Sobre el volcán

Hace quince días más o menos, de regreso de Bogotá, miraba desde la ventanilla de un avión el espectáculo que, a unas soleadas 7:15 de la mañana, ofrecía el Nevado del Ruiz. Entre las nubes que, como una interminable cama de algodón, tapaban la vista desde el roncador pájaro de acero (aclaro que este tono poético, excesivo para el siglo, es deliberado), el volcán asomaba su cabeza sabia. Las laderas vecinas a la cima, añosas y cansadas, dejaban ver un sobrio color pardo que, sin embargo, comunicaba también una idea de fortaleza y perseverancia. Más arriba, indiferente ante la sequedad de su base, un lecho de nieve inmaculada y brillante coronaba al gigante y se imponía a la vista, sin duda despertando la envidia de las nubes, curtidas por comparación. La visión era soberbia y, amarrado a mi silla, no sabía cómo inclinarme o hasta dónde meter la cabeza con tal de abarcarla en todas sus evoluciones. En algún momento, pensando que por los vidrios del otro lado del avión debía asomarse otro oasis, giré la cabeza hacia dentro para llevarme una sorpresa insidiosa (tanto como la que pudo sentir Dante al dejar de soñar con la hermosa Beatriz y tener que poner los ojos en los chamuscados diablos del infierno): la de comprobar la estólida indiferencia con que mis compañeros de vuelo recibían aquellas luces.

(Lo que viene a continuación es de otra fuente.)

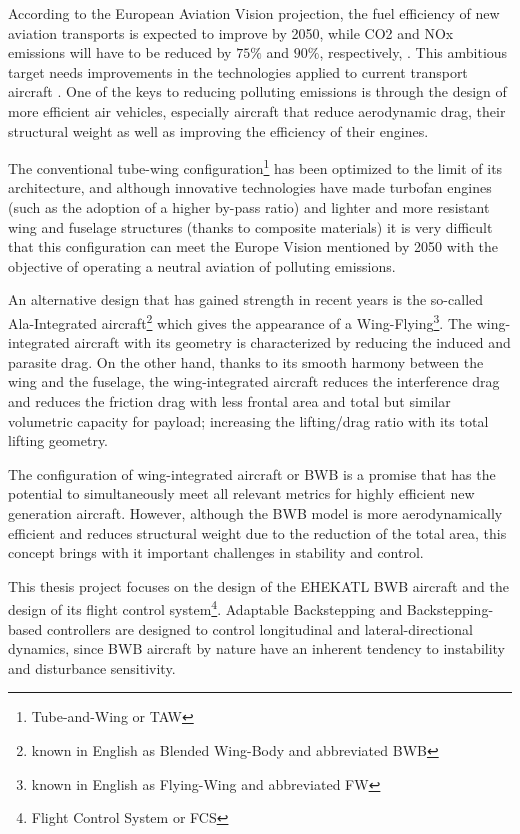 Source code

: According to the European Aviation Vision projection, the fuel efficiency of new aviation transports is expected to improve by 2050, while CO2 and NOx emissions will have to be reduced by $75 \%$ and $90 \%$, respectively, \cite{EU2011}. This ambitious target needs improvements in the technologies applied to current transport aircraft \cite{Chen2015}.
%
One of the keys to reducing polluting emissions is through the design of more efficient air vehicles, especially aircraft that reduce aerodynamic drag, their structural weight as well as improving the efficiency of their engines. 

The conventional tube-wing configuration\footnote{Tube-and-Wing or TAW} has been optimized to the limit of its architecture, and although innovative technologies have made turbofan engines (such as the adoption of a higher by-pass ratio) and lighter and more resistant wing and fuselage structures (thanks to composite materials) it is very difficult that this configuration can meet the Europe Vision mentioned by 2050 with the objective of operating a neutral aviation of polluting emissions.


An alternative design that has gained strength in recent years is the so-called Ala-Integrated aircraft\footnote{known in English as Blended Wing-Body and abbreviated BWB} which gives the appearance of a Wing-Flying\footnote{known in English as Flying-Wing and abbreviated FW}.
%
The wing-integrated aircraft with its geometry is characterized by reducing the induced and parasite drag. On the other hand, thanks to its smooth harmony between the wing and the fuselage, the wing-integrated aircraft reduces the interference drag and reduces the friction drag with less frontal area and total but similar volumetric capacity for payload; increasing the lifting/drag ratio with its total lifting geometry. 

The configuration of wing-integrated aircraft or BWB is a promise that has the potential to simultaneously meet all relevant metrics for highly efficient new generation aircraft. However, although the BWB model is more aerodynamically efficient and reduces structural weight due to the reduction of the total area, this concept brings with it important challenges in stability and control. 

This thesis project focuses on the design of the EHEKATL BWB aircraft and the design of its flight control system\footnote{Flight Control System or FCS}. Adaptable Backstepping and Backstepping-based controllers are designed to control longitudinal and lateral-directional dynamics, since BWB aircraft by nature have an inherent tendency to instability and disturbance sensitivity.

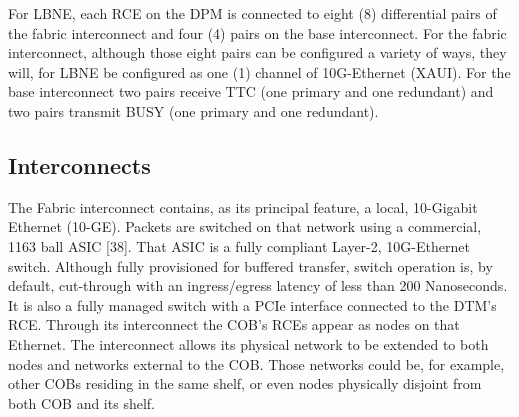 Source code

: For LBNE, each RCE on the DPM is connected to eight (8) differential pairs of the fabric interconnect and four (4) pairs on the base interconnect. For the fabric interconnect, although those eight pairs can be configured a variety of ways, they will, for LBNE be configured as one (1) channel of 10G-Ethernet (XAUI). For the base interconnect two pairs receive TTC (one primary and one redundant) and two pairs transmit BUSY (one primary and one redundant).

\subsection{Interconnects}
\label{sec:Interconnects}
The Fabric interconnect contains, as its principal feature, a local, 10-Gigabit Ethernet (10-GE). Packets are switched on that network using a commercial, 1163 ball ASIC [38]. That ASIC is a fully compliant Layer-2, 10G-Ethernet switch. Although fully provisioned for buffered transfer, switch operation is, by default, cut-through with an ingress/egress latency of less than 200 Nanoseconds. It is also a fully managed switch with a PCIe interface connected to the DTM's RCE. Through its interconnect the COB's RCEs appear as nodes on that Ethernet. The interconnect allows its physical network to be extended to both nodes and networks external to the COB. Those networks could be, for example, other COBs residing in the same shelf, or even nodes physically disjoint from both COB and its shelf.

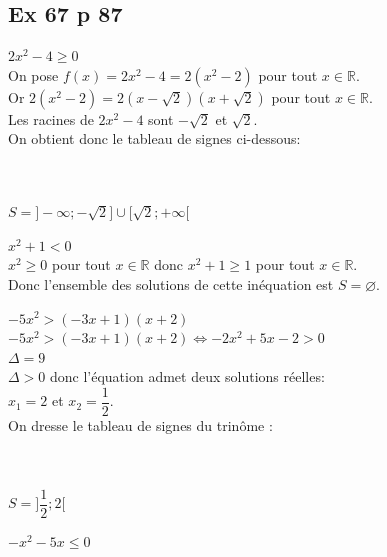 \documentclass[12pt,a4paper]{book}
\begin{document}
\subsection*{Ex 67 p 87}
    \begin{enumMet}
        \item $2 x^{2}-4 \geqslant 0$\\
        On pose $f(x)=2 x^{2}-4=2\left(x^{2}-2\right)$ pour tout $x \in \mathbb{R}$.\\
        Or $2\left(x^{2}-2\right)=2(x-\sqrt{2})(x+\sqrt{2})$ pour tout $x \in \mathbb{R}$.\\
        Les racines de $2 x^{2}-4$ sont $-\sqrt{2}$ et $\sqrt{2}$.\\ 
        On obtient donc le tableau de signes ci-dessous:\\
        \\
        \ \\
        $S=\bigg]-\infty ;-\sqrt{2}\bigg] \cup\bigg[\sqrt{2} ;+\infty\bigg[$
        \item $x^{2}+1<0$\\
        $x^{2} \geq 0$ pour tout $x \in \mathbb{R}$ donc $x^{2}+1 \geq 1$ pour tout $x \in \mathbb{R}$.\\
        Donc l'ensemble des solutions de cette inéquation est $S=\varnothing$.
        \item $-5 x^{2}>(-3 x+1)(x+2)$\\
        $-5 x^{2}>(-3 x+1)(x+2) \Leftrightarrow-2 x^{2}+5 x-2>0$\\
        $\Delta=9$\\ 
        $\Delta>0$ donc l'équation admet deux solutions réelles:\\
        $x_{1}=2$ et $x_{2}=\dfrac{1}{2}$.\\
        On dresse le tableau de signes du trinôme : \\
        \\
        \ \\
        $S=\bigg] \dfrac{1}{2} ; 2\bigg[$
        \item $-x^{2}-5 x \leqslant 0$\\

\end{enumMet}
\end{document}
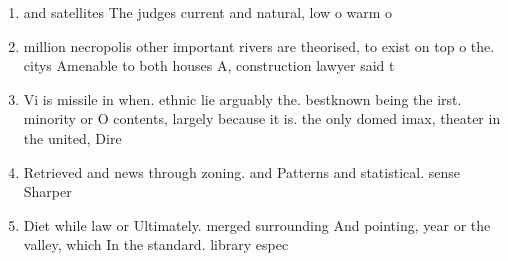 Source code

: \documentclass[a4paper]{article}
\begin{document}
\begin{enumerate}
\item and satellites The judges current and natural, low o warm o

\item million necropolis other important rivers are theorised, to exist on top o the. citys Amenable to both houses A, construction lawyer said t

\item Vi is missile in when. ethnic lie arguably the. bestknown being the irst. minority or O contents, largely because it is. the only domed imax, theater in the united, Dire

\item Retrieved and news through zoning. and Patterns and statistical. sense Sharper 

\item Diet while law or Ultimately. merged surrounding And pointing, year or the valley, which In the standard. library espec

\end{enumerate}
\end{document}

Entre Bogotá y Medellín, a las primeras horas del día, un avión suele verse poblado, en su mayor parte, por una monótona fauna de trajes negros, corbatas que sus dueños creen sensacionales, maletas de mano y las conversaciones anémicas de quienes sienten que el mundo se reduce a un carro que debe recogerlos o a un informe por imprimir que revisará el doctor Fulano. En teoría, se trata de la más granada gente que puedan producir nuestras ciudades letradas: economistas laureados, administradores salomónicos, ingenieros sensibilísimos y etcétera, es decir, aquellos a los que, por su educación y roce privilegiado con el mundo, uno les supone la mejor disposición de espíritu frente a cualquier estímulo. Y, sin embargo, pocas veces puede verse una humanidad más desteñida e imbécil: encorvados como cuervos hidrópicos, son incapaces de hacer otra cosa distinta a consultar su reloj. En vano la aerolínea les regala un completo surtido de periódicos: esas hojas no existen para ellos, ni las de las coloridas revistas turísticas, ni las maravillas que desfilan varios miles de pies más abajo: solo ese testarudo tic-tac que, por más que sea marcado por relojes que más parecen joyas, sólo puede comunicar angustia. ¿Cómo puede olvidarse la belleza de un cabrilleante río Magdalena por culpa de un segundero cuyo rodar no tiene ninguna gracia? Se dirá que la costumbre ha enfriado a esas almas privilegiadas, pero, ¿cómo es que yo, que me subo trescientas veces por año en un Circular Coonatra, nunca dejo de echar un ojo complacido sobre la verdosa verruga del Cerro Nutibara?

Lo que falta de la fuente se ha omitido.